According to another form of the invention, the insulation
displacement connector includes a plurality of channels and a metal
insert slideably moveable in a track. The plurality of channels are
for receiving a plurality of wires along a direction of wire
insertion. Accordingly, each of the channels extend from a
corresponding opening for insertion of one of the wires. The metal
insert is slideably moveable in a track and has a first row of
blades and second row of blades that selectively intersect the
channels. The first row and the second row of blades each have a
plurality of pairs of blades. There is a gap between the blades of
each pair. The gap between the blades of each pair of blades in the
first row is greater than the gap between the blades of each pair
of blades in the second row. The pairs of blades of the first row
of blades can intersect the corresponding channels at an
intersection proximal the corresponding opening of each of the
channels, while the pairs of blades of the second row of blades
intersect corresponding channels at an intersection distal the
corresponding opening of each of the channels. In both the first
and second row of blades, the gap between the pairs of blades
extends laterally across the corresponding channel relative to the
direction of wire insertion. Further, each of the channels reduce
in effective diameter between the first row of blades and the
second row of blades. Thus, if a relatively larger diameter wire is
inserted into the channels, then the channels restrict the
insertion depth of the relatively larger diameter wire so that it
does not reach the second row of blades. However, the channels
permit a relatively smaller diameter wire to be inserted such that
it can reach the second row of blades. When the metal insert is
forced into the channels, so as to pierce an insulation covering of
each of the wires, electrical contact is made between the first row
of blades and the relatively larger diameter wires and electrical
contact is made between the second row of blades and the relatively
smaller diameter wires.
These and still other advantages of the invention will be apparent
from the detailed description and drawings.
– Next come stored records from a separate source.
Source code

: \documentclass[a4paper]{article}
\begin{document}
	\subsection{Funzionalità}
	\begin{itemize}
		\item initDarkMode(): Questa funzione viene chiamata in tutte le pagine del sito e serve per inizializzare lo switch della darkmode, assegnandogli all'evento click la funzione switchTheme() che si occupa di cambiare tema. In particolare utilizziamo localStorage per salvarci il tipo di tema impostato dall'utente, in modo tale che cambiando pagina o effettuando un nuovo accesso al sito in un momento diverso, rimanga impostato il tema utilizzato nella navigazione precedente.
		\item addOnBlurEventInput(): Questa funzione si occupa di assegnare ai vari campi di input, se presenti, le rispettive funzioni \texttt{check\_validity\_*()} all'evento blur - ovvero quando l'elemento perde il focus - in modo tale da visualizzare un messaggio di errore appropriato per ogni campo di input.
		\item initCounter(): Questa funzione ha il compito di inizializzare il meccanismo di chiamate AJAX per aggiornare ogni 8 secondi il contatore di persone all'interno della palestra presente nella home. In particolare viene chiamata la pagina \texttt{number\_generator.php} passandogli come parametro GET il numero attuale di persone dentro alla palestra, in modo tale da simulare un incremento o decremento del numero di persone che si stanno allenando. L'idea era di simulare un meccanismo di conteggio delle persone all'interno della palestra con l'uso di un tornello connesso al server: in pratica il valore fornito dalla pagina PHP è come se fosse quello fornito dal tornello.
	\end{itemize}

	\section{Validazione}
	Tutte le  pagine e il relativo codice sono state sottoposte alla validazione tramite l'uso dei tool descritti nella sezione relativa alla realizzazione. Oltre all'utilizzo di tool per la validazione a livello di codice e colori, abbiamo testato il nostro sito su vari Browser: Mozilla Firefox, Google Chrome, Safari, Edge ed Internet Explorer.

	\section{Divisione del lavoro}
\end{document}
What follows is merely
a description of a preferred embodiment of the present invention.
To assess the full scope of the invention the claims should be
looked to as the preferred embodiment is not intended to be the
only embodiment within the scope of the claims.
BRIEF DESCRIPTION OF THE DRAWINGS
FIG. 1 is a perspective view of an insulation displacement
connector in an open position;
FIG. 2 is a front plan view of the insulation displacement
connector of FIG. 1;
FIG. 3 is a cross-sectional side view of the insulation
displacement connector along a line 3-3 of FIG. 2;
FIG. 4 is a perspective view of the metal insert;
FIG. 5 is a perspective view of the insulation displacement
connector in a closed position;
FIG. 6 is a front plan view of the insulation displacement
connector of FIG. 5;
FIG. 7 is a cross-sectional side view of the insulation
displacement connector along a line 7-7 of FIG. 6;
FIG. 8 is a perspective view of the insulation displacement
connector in the open position with a plurality of wires having
different gages being received therein;
FIG. 9 is a cross-sectional side view of the insulation
displacement connector with a larger diameter wire received therein
and with the insulation displacement connector in an open
position;
FIG. 10 is a cross-sectional side view of the insulation
displacement connector with a larger diameter wire received therein
and with the insulation displacement connector in a closed
position;
FIG. 11 is a cross-sectional side view of the insulation
displacement connector with a smaller diameter wire received
therein and with the insulation displacement connector in an open
position;
FIG. 12 is a cross-sectional side view of the insulation
displacement connector with a smaller diameter wire received
therein and with the insulation displacement connector in a closed
position;
FIG. 13 is a cross-sectional top view of the insulation
displacement connector of FIG. 8 in a closed position after having
received the plurality of wires; and
FIG. 14 is a cross-sectional side view of an insulation
displacement connector having a track oriented at an acute angle
relative to a direction of wire insertion.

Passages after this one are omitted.